Так было дело, когда случайно мальчик заболел; это страшно опечалило мать, ибо он у нее был один и она любила его как только можно любить. Проводя около него целые дни, она не переставала утешать его и часто спрашивала, нет ли чего-нибудь, чего бы он пожелал, и просила сказать ей о том, ибо если только возможно то достать, она наверно устроит, что оно у него будет. Мальчик, часто слышавший такие предложения, сказал: “Матушка, если вы устроите, что у меня будет сокол Федериго, я уверен, что скоро выздоровлю”. Мать, услыхав это, несколько задумалась и начала соображать, как ей поступить. Она знала, что Федериго долго любил ее и никогда не получил от нее даже взгляда, вот почему она сказала себе: “Как пошлю я или пойду просить у него этого сокола, который, судя по тому, что я слышала, лучше из всех, когда-либо летавших, да кроме того его и содержит? Как буду я так груба, чтобы у порядочного человека, у которого не осталось никакой иной утехи, захотеть отнять именно ее?” Остановленная такою мыслью, хотя и вполне уверенная в том, что получила бы сокола, если бы попросила, не зная, что сказать, она не отвечала сыну и при том и осталась. Наконец, любовь к сыну так превозмогла ее, что она решилась удовлетворить его и, что бы там ни случилось, не посылать, а пойти за соколом самой и принести, и она ответила сыну: “Утешься, сынок мой, и постарайся поскорее выздороветь, ибо я обещаю тебе, что первой моей заботой завтра утром будет пойти за ним, и я принесу его тебе”. У обрадованного этим мальчика в тот же день обнаружилось некоторое улучшение.

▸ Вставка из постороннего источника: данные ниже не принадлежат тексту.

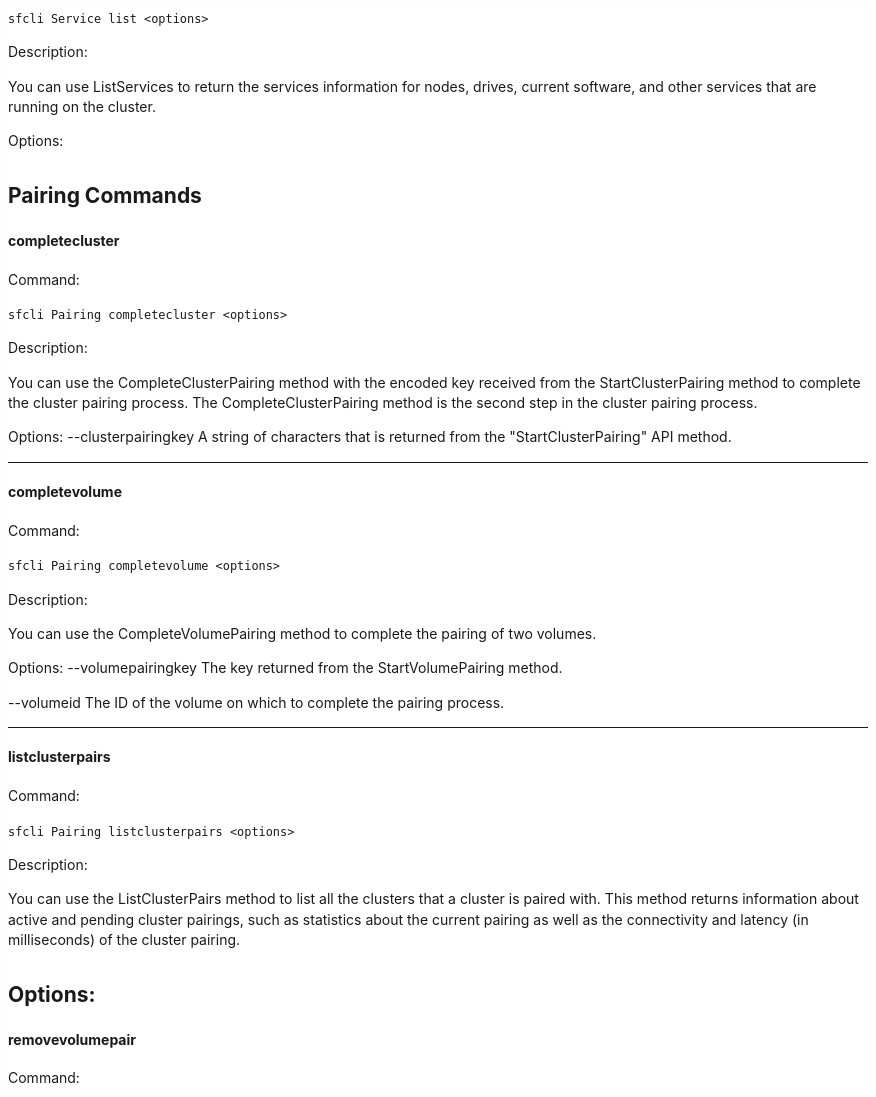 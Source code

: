     sfcli Service list <options>

Description:

You can use ListServices to return the services information for nodes, drives, current software, and other services that are running on the cluster. 

Options:

Pairing Commands 
---------------------------------------------------------------
#### completecluster ####
Command:

    sfcli Pairing completecluster <options>

Description:

You can use the CompleteClusterPairing method with the encoded key received from the  StartClusterPairing method to complete the cluster pairing process. The CompleteClusterPairing method is the second step in the cluster pairing process.  

Options:
--clusterpairingkey
A string of characters that is returned from the "StartClusterPairing" API method. 

---------------------------------------------------------------
#### completevolume ####
Command:

    sfcli Pairing completevolume <options>

Description:

You can use the CompleteVolumePairing method to complete the pairing of two volumes. 

Options:
--volumepairingkey
The key returned from the StartVolumePairing method. 

--volumeid
The ID of the volume on which to complete the pairing process. 

---------------------------------------------------------------
#### listclusterpairs ####
Command:

    sfcli Pairing listclusterpairs <options>

Description:

You can use the ListClusterPairs method to list all the clusters that a cluster is paired with. This method returns information about active and pending cluster pairings, such as statistics about the current pairing as well as the connectivity and latency (in milliseconds) of the cluster pairing. 

Options:
---------------------------------------------------------------
#### removevolumepair ####
Command:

На следующее утро монна Джьованна, в сопровождении одной женщины, как бы гуляя, направилась к маленькому домику Федериго и велела вызвать его. Так как время тогда не благоприятствовало охоте, да он не ходил на нее и в прошлые дни, он был в своем огороде, занимаясь кое-какой работой. Услыхав, что монна Джьованна спрашивает его у дверей, страшно изумленный и обрадованный, он побежал туда. Та, увидя его приближающимся, встала навстречу ему с женственной приветливостью, я когда Федериго почтительно приветствовал ее, сказала: “Здравствуй, Федериго”. И она продолжала: “Я пришла вознаградить тебя за те убытки, которые ты понес из-за меня, когда любил меня более, чем тебе следовало; и награда будет такая: я намерена вместе с этой моей спутницей пообедать у тебя сегодня по-домашнему”. На что Федериго скромно ответил: “Мадонна, я не помню, чтобы получил от вас какой-либо ущерб, напротив, столько блага, что если я когда-либо чего стоил, то случилось это благодаря вашим достоинствам и той любви, которую я к вам питал, и я уверяю вас, ваше любезное посещение мне гораздо дороже, чем если бы я вновь получил возможность тратить столько, сколько я прежде потратил, хотя вы и пришли в гости к бедняку”. Сказав это, он, смущенный, принял ее в своем доме, а оттуда повел ее в сад и там, не имея никого, кто бы мог доставить ей общество, сказал: “Мадонна, так как здесь нет никого, то эта добрая женщина, жена того работника, побудет с вами, пока я пойду и велю накрыть на стол”.